Spicy Dry Rub

It’s hard to judge the tastiness of a rub because it’s not like you just … eat it. You know? But after using it on a pork butt roast, I am fairly confident that I can accurately judge the taste. And I would categorize it as awesome. I patted this rub all over my pork butt and then roasted it for a few hours. The rub got singed into the outside of the roast and the though the roast itself was delightful, the best part about it was the parts of the roast crusted with this rub.
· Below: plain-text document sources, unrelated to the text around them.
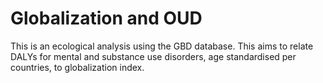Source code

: # Globalization and OUD

This is an ecological analysis using the GBD database. 
This aims to relate DALYs for mental and substance use disorders, age standardised per countries, to globalization index.
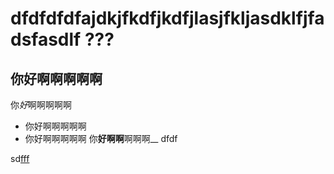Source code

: # dfdfdfdfajdkjfkdfjkdfjlasjfkljasdklfjfadsfasdlf ???
## 你好啊啊啊啊啊
你*好*啊啊啊啊啊
- 你好啊啊啊啊啊
- 你好啊啊啊啊啊
你**好啊啊**啊啊啊__
dfdf
  
sd[fff](djfkl)
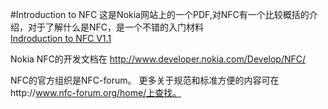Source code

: #Introduction to NFC
这是Nokia网站上的一个PDF,对NFC有一个比较概括的介绍，对于了解什么是NFC，是一个不错的入门材料  
[Indroduction to NFC V1.1](http://www.developer.nokia.com/dp?uri=http%3A%2F%2Fsw.nokia.com%2Fid%2Fbdaa4a0f-fcf3-4a4b-b800-c664387d6894%2FIntroduction_to_NFC)

Nokia NFC的开发文档在 http://www.developer.nokia.com/Develop/NFC/

NFC的官方组织是NFC-forum。 更多关于规范和标准方便的内容可在http://www.nfc-forum.org/home/上查找。
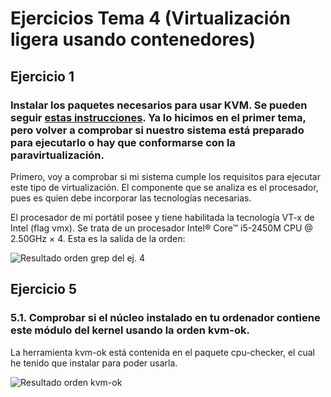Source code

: 
# Ejercicios Tema 4 (Virtualización ligera usando contenedores)

## Ejercicio 1

### Instalar los paquetes necesarios para usar KVM. Se pueden seguir [estas instrucciones](https://wiki.debian.org/KVM#Installation). Ya lo hicimos en el primer tema, pero volver a comprobar si nuestro sistema está preparado para ejecutarlo o hay que conformarse con la paravirtualización.

Primero, voy a comprobar si mi sistema cumple los requisitos para ejecutar este tipo de virtualización. El componente que se analiza es el procesador, pues es quien debe incorporar las tecnologías necesarias.

El procesador de mi portátil posee y tiene habilitada la tecnología VT-x de Intel (flag vmx). Se trata de un procesador Intel® Core™ i5-2450M CPU @ 2.50GHz × 4. Esta es la salida de la orden:

![Resultado orden grep del ej. 4](./capturas/ej4.png)


## Ejercicio 5

### 5.1. Comprobar si el núcleo instalado en tu ordenador contiene este módulo del kernel usando la orden kvm-ok.

La herramienta kvm-ok está contenida en el paquete cpu-checker, el cual he tenido que instalar para poder usarla.

![Resultado orden kvm-ok](./capturas/ej5_1.png)
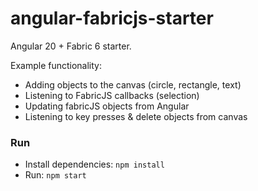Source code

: # angular-fabricjs-starter

Angular 20 + Fabric 6 starter.

Example functionality:

* Adding objects to the canvas (circle, rectangle, text)
* Listening to FabricJS callbacks (selection)
* Updating fabricJS objects from Angular
* Listening to key presses & delete objects from canvas

### Run

* Install dependencies: `npm install`
* Run: `npm start`

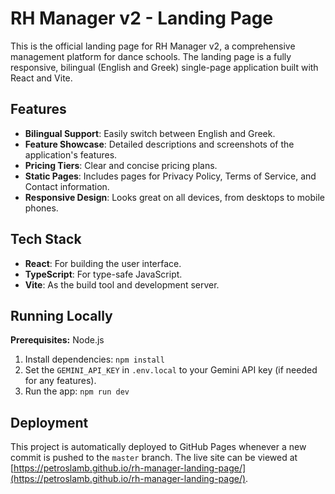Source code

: # RH Manager v2 - Landing Page

This is the official landing page for RH Manager v2, a comprehensive management platform for dance schools. The landing page is a fully responsive, bilingual (English and Greek) single-page application built with React and Vite.

## Features

- **Bilingual Support**: Easily switch between English and Greek.
- **Feature Showcase**: Detailed descriptions and screenshots of the application's features.
- **Pricing Tiers**: Clear and concise pricing plans.
- **Static Pages**: Includes pages for Privacy Policy, Terms of Service, and Contact information.
- **Responsive Design**: Looks great on all devices, from desktops to mobile phones.

## Tech Stack

- **React**: For building the user interface.
- **TypeScript**: For type-safe JavaScript.
- **Vite**: As the build tool and development server.

## Running Locally

**Prerequisites:** Node.js

1.  Install dependencies:
    `npm install`
2.  Set the `GEMINI_API_KEY` in `.env.local` to your Gemini API key (if needed for any features).
3.  Run the app:
    `npm run dev`

## Deployment

This project is automatically deployed to GitHub Pages whenever a new commit is pushed to the `master` branch. The live site can be viewed at [https://petroslamb.github.io/rh-manager-landing-page/](https://petroslamb.github.io/rh-manager-landing-page/).
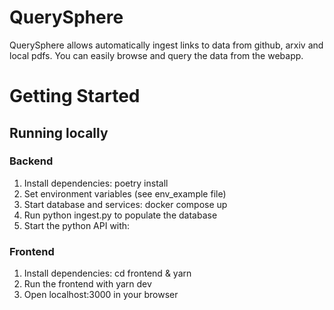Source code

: # QuerySphere
QuerySphere allows automatically ingest links to data from github, arxiv and local pdfs.
You can easily browse and query the data from the webapp.

# Getting Started 
## Running locally
### Backend
1. Install dependencies: poetry install
2. Set environment variables (see env_example file)
3. Start database and services: docker compose up
4. Run python ingest.py to populate the database
5. Start the python API with: 

### Frontend
1. Install dependencies: cd frontend & yarn
2. Run the frontend with yarn dev
3. Open localhost:3000 in your browser
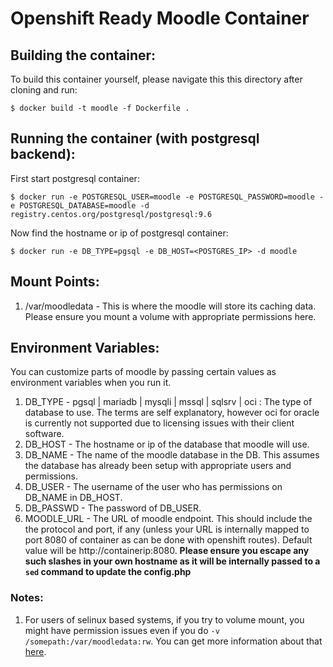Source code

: # Openshift Ready Moodle Container

## Building the container:

To build this container yourself, please navigate this this directory after cloning and run:

    $ docker build -t moodle -f Dockerfile .

## Running the container (with postgresql backend):

First start postgresql container:

    $ docker run -e POSTGRESQL_USER=moodle -e POSTGRESQL_PASSWORD=moodle -e POSTGRESQL_DATABASE=moodle -d registry.centos.org/postgresql/postgresql:9.6

Now find the hostname or ip of postgresql container:

    $ docker run -e DB_TYPE=pgsql -e DB_HOST=<POSTGRES_IP> -d moodle
    
## Mount Points:

 1. /var/moodledata - This is where the moodle will store its caching data. Please ensure you mount a volume with appropriate permissions here.
 
## Environment Variables:

You can customize parts of moodle by passing certain values as environment variables when you run it.

 1. DB_TYPE - pgsql | mariadb | mysqli | mssql | sqlsrv | oci : The type of database to use. The terms are self explanatory, however oci for oracle is currently not supported due to licensing issues with their client software.
 2. DB_HOST - The hostname or ip of the database that moodle will use.
 3. DB_NAME - The name of the moodle database in the DB. This assumes the database has already been setup with appropriate users and permissions.
 4. DB_USER - The username of the user who has permissions on DB_NAME in DB_HOST. 
 5. DB_PASSWD - The password of DB_USER.
 6. MOODLE_URL - The URL of moodle endpoint. This should include the the protocol and port, if any (unless your URL is internally mapped to port 8080 of container as can be done with openshift routes). Default value will be http:\/\/containerip:8080. **Please ensure you escape any such slashes in your own hostname as it will be internally passed to a `sed` command to update the config.php**

### Notes:

 1. For users of selinux based systems, if you try to volume mount, you might have permission issues even if you do `-v /somepath:/var/moodledata:rw`. You can get more information about that [here](http://www.projectatomic.io/blog/2015/06/using-volumes-with-docker-can-cause-problems-with-selinux/ "SELinux with docker volumes").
I just couldn’t get enough of it!

The rub couldn’t be easier to make. Just mix the ingredients together and store in a jar until you’re ready to pat it onto your meat.


  • 4 tsp. dried rosemary, broken
  • 4 tsp. dry mustard
  • 2 tsp. onion powder
  • 2 tsp. ground cumin
  • 2 tsp. ground turmeric
  • 2 teaspoons paprika
  • 1 ½ tsp. sea salt
  • 1 ½ tsp. dried garlic
  • 1 ½ tsp. ancho chili powder
  • 1 tsp. ground cayenne pepper
  • 1 tsp. dried thyme
  • 1 tsp. freshly ground pepper


Combine all ingredients in a bowl and mix well. Makes about 1/2 cup. Store in a glass jar or other airtight container if not immediately using.